Loading learning content...
Imagine a thermostat that turns the heater on the instant the temperature drops 0.1°F, then turns it off the instant it rises 0.1°F. The result would be chaos—the heater would cycle on and off dozens of times per minute, wasting energy, wearing out components, and never achieving comfortable temperature. Real thermostats include hysteresis and delay—they wait before reacting and require a meaningful change before acting.
Auto-scaling systems face the exact same challenge. Without careful stabilization mechanisms, they oscillate: scaling out when metrics spike, scaling in when metrics drop from the additional capacity, then scaling out again when the reduced capacity proves insufficient. This cycle repeats endlessly, wasting money, causing instability, and potentially overwhelming downstream systems.
Cool-down periods are the primary mechanism for preventing this oscillation. This page explores cool-down periods in depth: what they are, why they matter, how to configure them, and the advanced stabilization techniques used in production systems.

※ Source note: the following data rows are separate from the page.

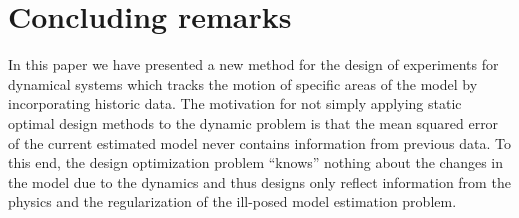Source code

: \documentclass[11pt]{article}
\newcommand{\bfm}	{{\bf{m}}}
\begin{document}


\section{Concluding remarks}
In this paper we have presented a new method for the design of experiments for dynamical systems which tracks the motion of specific areas of the model by incorporating historic data. 
The motivation for not simply applying static optimal design methods to the dynamic problem is that the mean squared error of the current estimated model never contains information from previous data.
To this end, the design optimization problem ``knows'' nothing about the changes in  the model due to the dynamics and thus designs only reflect information from the physics and the regularization of the ill-posed model estimation problem.  
\end{document}
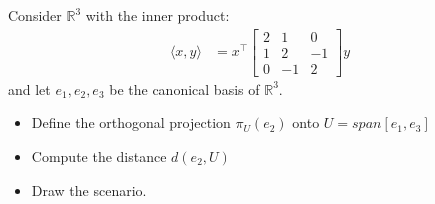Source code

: \documentclass[final,expand]{problemset}
\begin{document}
\problem Consider $\mathbb{R}^3$ with the inner product:
\begin{align*}
	\langle x, y \rangle &= x^\top \begin{bmatrix}
		2 & 1 & 0\\ 1 & 2 & -1\\ 0 & -1 & 2
	\end{bmatrix}y
\end{align*}
and let $e_1, e_2, e_3$ be the canonical basis of $\mathbb{R}^3$. 
\begin{itemize}
	\item Define the orthogonal projection $\pi_U(e_2)$ onto $U = span[e_1, e_3]$
	\item Compute the distance $d(e_2, U)$
	\item Draw the scenario.
\end{itemize}
\end{document}
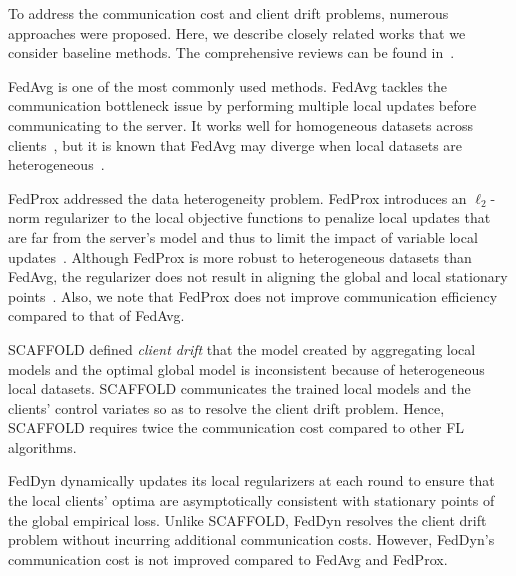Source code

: \documentclass{article} %
\begin{document}
To address the communication cost and client drift problems, numerous approaches were proposed. Here, we describe closely related works that we consider baseline methods. The comprehensive reviews can be found in~\citet{Kairouz2021advances,Li2020federatedlearning}. 

FedAvg \citep{McMahan2017communication} is one of the most commonly used methods. FedAvg tackles the communication bottleneck issue by performing multiple local updates before communicating to the server. It works well for homogeneous datasets across clients~\citep{McMahan2017communication,Karimireddy2020scaffold}, but it is known that FedAvg may diverge when local datasets are heterogeneous~\citep{Zhao2018federated,Li2020federatedlearning}.

FedProx \citep{Li2020federated} addressed the data heterogeneity problem. FedProx introduces an $\ell_2$-norm regularizer to the local objective functions to penalize local updates that are far from the server's model and thus to limit the impact of variable local updates~\citep{Li2020federated}. Although FedProx is more robust to heterogeneous datasets than FedAvg, the regularizer does not result in aligning the global and local stationary points~\citep{Acar2021federated}. Also, we note that FedProx does not improve communication efficiency compared to that of FedAvg. 

SCAFFOLD \citep{Karimireddy2020scaffold} defined \emph{client drift} that the model created by aggregating local models and the optimal global model is inconsistent because of heterogeneous local datasets. SCAFFOLD communicates the trained local models and the clients' control variates so as to resolve the client drift problem. Hence, SCAFFOLD requires twice the communication cost compared to other FL algorithms.

FedDyn \citep{Acar2021federated} dynamically updates its local regularizers at each round to ensure that the local clients' optima are asymptotically consistent with stationary points of the global empirical loss. Unlike SCAFFOLD, FedDyn resolves the client drift problem without incurring additional communication costs. However, FedDyn's communication cost is not improved compared to FedAvg and FedProx.
\end{document}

By the end of this page, you will understand the mechanics of cool-down periods, the problems they solve, how to configure them for different workloads, and advanced stabilization patterns. You'll be able to diagnose and fix oscillating auto-scaling systems and design scaling configurations that are both responsive and stable.
A cool-down period (also called cooldown or stabilization window) is a configurable duration after a scaling activity during which the auto-scaling system ignores metric changes and suppresses further scaling actions. It's a deliberate pause that allows the system to reach a new steady state before making additional adjustments.
The Mechanics:
Why Cool-Down Is Necessary:
Without cool-down, the following scenario occurs:
Time 0:00 - CPU at 85%, trigger scale-out, add 5 instances
Time 0:01 - Instances still launching, CPU still 85%, add 5 more
Time 0:02 - Still launching, CPU 85%, add 5 more
...
Time 0:05 - All 15 new instances come online
Time 0:06 - CPU drops to 30% (massively over-provisioned)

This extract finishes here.